EXERCISE GOAL: Take the data below and write it out exactly, except for the pictures.

:::::

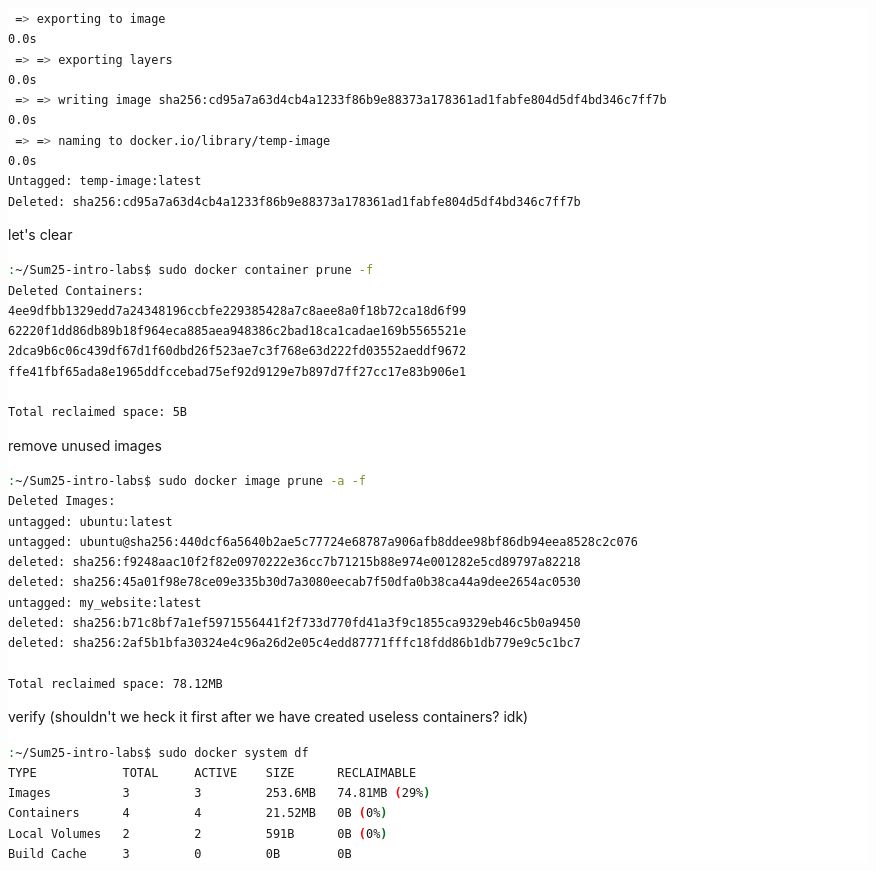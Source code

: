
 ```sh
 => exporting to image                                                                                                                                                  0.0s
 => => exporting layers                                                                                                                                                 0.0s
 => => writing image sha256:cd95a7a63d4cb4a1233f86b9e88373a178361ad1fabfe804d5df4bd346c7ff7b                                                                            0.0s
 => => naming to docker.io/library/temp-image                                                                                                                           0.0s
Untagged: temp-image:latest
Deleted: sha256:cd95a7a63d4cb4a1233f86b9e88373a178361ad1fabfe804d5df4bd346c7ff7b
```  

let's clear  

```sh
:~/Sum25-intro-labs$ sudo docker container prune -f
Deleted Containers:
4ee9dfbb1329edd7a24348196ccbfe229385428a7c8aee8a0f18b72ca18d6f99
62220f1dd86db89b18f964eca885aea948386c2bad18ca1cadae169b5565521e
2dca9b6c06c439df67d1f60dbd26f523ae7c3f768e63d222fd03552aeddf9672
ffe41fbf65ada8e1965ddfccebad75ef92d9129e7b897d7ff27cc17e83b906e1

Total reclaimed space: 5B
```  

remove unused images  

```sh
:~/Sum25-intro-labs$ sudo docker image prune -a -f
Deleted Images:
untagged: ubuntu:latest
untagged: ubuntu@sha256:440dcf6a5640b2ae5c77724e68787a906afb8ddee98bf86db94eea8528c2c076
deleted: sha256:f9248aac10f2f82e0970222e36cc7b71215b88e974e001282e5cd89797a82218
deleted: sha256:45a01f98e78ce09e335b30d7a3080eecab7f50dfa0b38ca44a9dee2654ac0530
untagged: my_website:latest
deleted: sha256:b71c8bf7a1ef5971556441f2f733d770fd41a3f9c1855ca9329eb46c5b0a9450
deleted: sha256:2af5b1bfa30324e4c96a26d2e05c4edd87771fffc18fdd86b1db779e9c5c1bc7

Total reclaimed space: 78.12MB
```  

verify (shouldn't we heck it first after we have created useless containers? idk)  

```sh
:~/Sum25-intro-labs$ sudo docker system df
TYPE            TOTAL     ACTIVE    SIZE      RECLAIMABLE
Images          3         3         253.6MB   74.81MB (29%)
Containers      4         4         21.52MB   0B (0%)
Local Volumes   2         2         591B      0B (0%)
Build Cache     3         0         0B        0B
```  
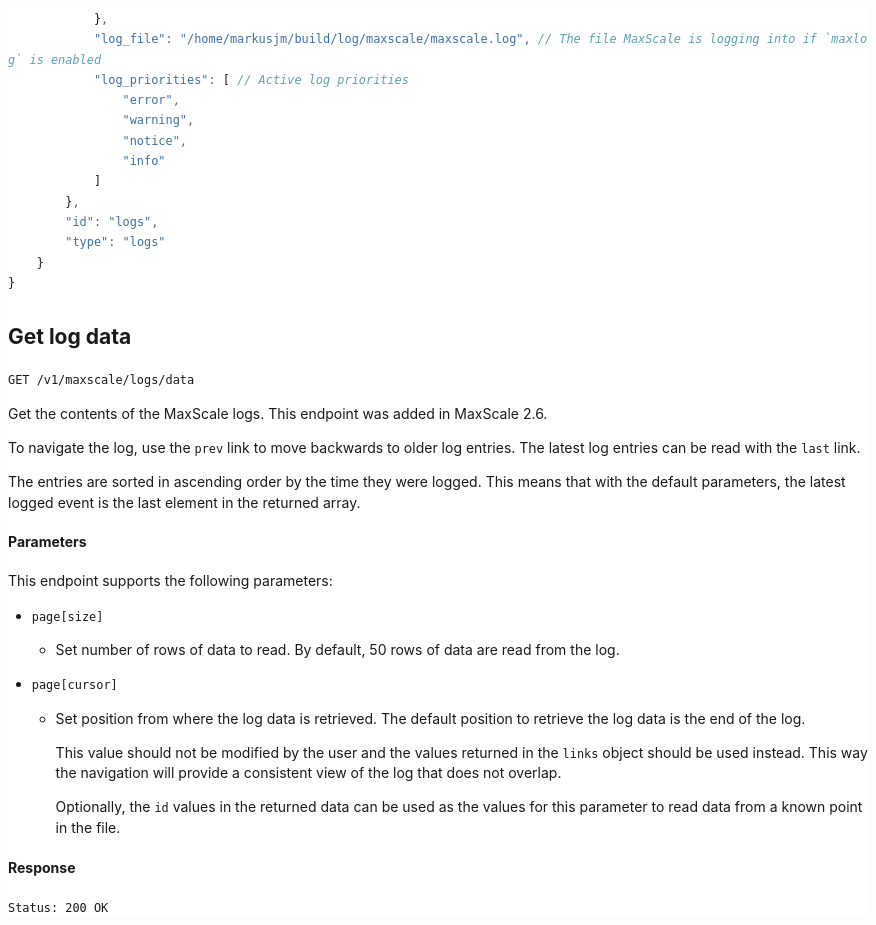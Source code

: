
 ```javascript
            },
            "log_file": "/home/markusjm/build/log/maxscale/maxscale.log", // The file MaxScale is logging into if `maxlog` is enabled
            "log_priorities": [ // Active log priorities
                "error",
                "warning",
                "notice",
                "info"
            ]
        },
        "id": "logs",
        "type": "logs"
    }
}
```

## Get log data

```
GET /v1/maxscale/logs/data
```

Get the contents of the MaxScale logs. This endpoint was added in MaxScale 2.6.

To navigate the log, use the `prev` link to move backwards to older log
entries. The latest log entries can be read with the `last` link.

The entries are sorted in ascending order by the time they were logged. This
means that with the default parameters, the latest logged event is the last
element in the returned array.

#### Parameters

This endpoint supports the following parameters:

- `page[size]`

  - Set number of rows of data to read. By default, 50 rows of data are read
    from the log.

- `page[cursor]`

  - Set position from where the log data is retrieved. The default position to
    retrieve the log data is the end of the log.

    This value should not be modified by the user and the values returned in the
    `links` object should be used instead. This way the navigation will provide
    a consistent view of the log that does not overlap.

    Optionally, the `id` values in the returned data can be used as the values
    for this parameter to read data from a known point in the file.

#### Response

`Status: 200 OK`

:::::

EXERCISE OUTPUT:
Source code

:
 ```sh
 => exporting to image                                                                                                                                                  0.0s
 => => exporting layers                                                                                                                                                 0.0s
 => => writing image sha256:cd95a7a63d4cb4a1233f86b9e88373a178361ad1fabfe804d5df4bd346c7ff7b                                                                            0.0s
 => => naming to docker.io/library/temp-image                                                                                                                           0.0s
Untagged: temp-image:latest
Deleted: sha256:cd95a7a63d4cb4a1233f86b9e88373a178361ad1fabfe804d5df4bd346c7ff7b
```  

let's clear  

```sh
:~/Sum25-intro-labs$ sudo docker container prune -f
Deleted Containers:
4ee9dfbb1329edd7a24348196ccbfe229385428a7c8aee8a0f18b72ca18d6f99
62220f1dd86db89b18f964eca885aea948386c2bad18ca1cadae169b5565521e
2dca9b6c06c439df67d1f60dbd26f523ae7c3f768e63d222fd03552aeddf9672
ffe41fbf65ada8e1965ddfccebad75ef92d9129e7b897d7ff27cc17e83b906e1

Total reclaimed space: 5B
```  

remove unused images  

```sh
:~/Sum25-intro-labs$ sudo docker image prune -a -f
Deleted Images:
untagged: ubuntu:latest
untagged: ubuntu@sha256:440dcf6a5640b2ae5c77724e68787a906afb8ddee98bf86db94eea8528c2c076
deleted: sha256:f9248aac10f2f82e0970222e36cc7b71215b88e974e001282e5cd89797a82218
deleted: sha256:45a01f98e78ce09e335b30d7a3080eecab7f50dfa0b38ca44a9dee2654ac0530
untagged: my_website:latest
deleted: sha256:b71c8bf7a1ef5971556441f2f733d770fd41a3f9c1855ca9329eb46c5b0a9450
deleted: sha256:2af5b1bfa30324e4c96a26d2e05c4edd87771fffc18fdd86b1db779e9c5c1bc7

Total reclaimed space: 78.12MB
```  

verify (shouldn't we heck it first after we have created useless containers? idk)  

```sh
:~/Sum25-intro-labs$ sudo docker system df
TYPE            TOTAL     ACTIVE    SIZE      RECLAIMABLE
Images          3         3         253.6MB   74.81MB (29%)
Containers      4         4         21.52MB   0B (0%)
Local Volumes   2         2         591B      0B (0%)
Build Cache     3         0         0B        0B
```  
Source code

:
 ```javascript
            },
            "log_file": "/home/markusjm/build/log/maxscale/maxscale.log", // The file MaxScale is logging into if `maxlog` is enabled
            "log_priorities": [ // Active log priorities
                "error",
                "warning",
                "notice",
                "info"
            ]
        },
        "id": "logs",
        "type": "logs"
    }
}
```

## Get log data

```
GET /v1/maxscale/logs/data
```

Get the contents of the MaxScale logs. This endpoint was added in MaxScale 2.6.

To navigate the log, use the `prev` link to move backwards to older log
entries. The latest log entries can be read with the `last` link.

The entries are sorted in ascending order by the time they were logged. This
means that with the default parameters, the latest logged event is the last
element in the returned array.

#### Parameters

This endpoint supports the following parameters:

- `page[size]`

  - Set number of rows of data to read. By default, 50 rows of data are read
    from the log.

- `page[cursor]`

  - Set position from where the log data is retrieved. The default position to
    retrieve the log data is the end of the log.

    This value should not be modified by the user and the values returned in the
    `links` object should be used instead. This way the navigation will provide
    a consistent view of the log that does not overlap.

    Optionally, the `id` values in the returned data can be used as the values
    for this parameter to read data from a known point in the file.

#### Response

`Status: 200 OK`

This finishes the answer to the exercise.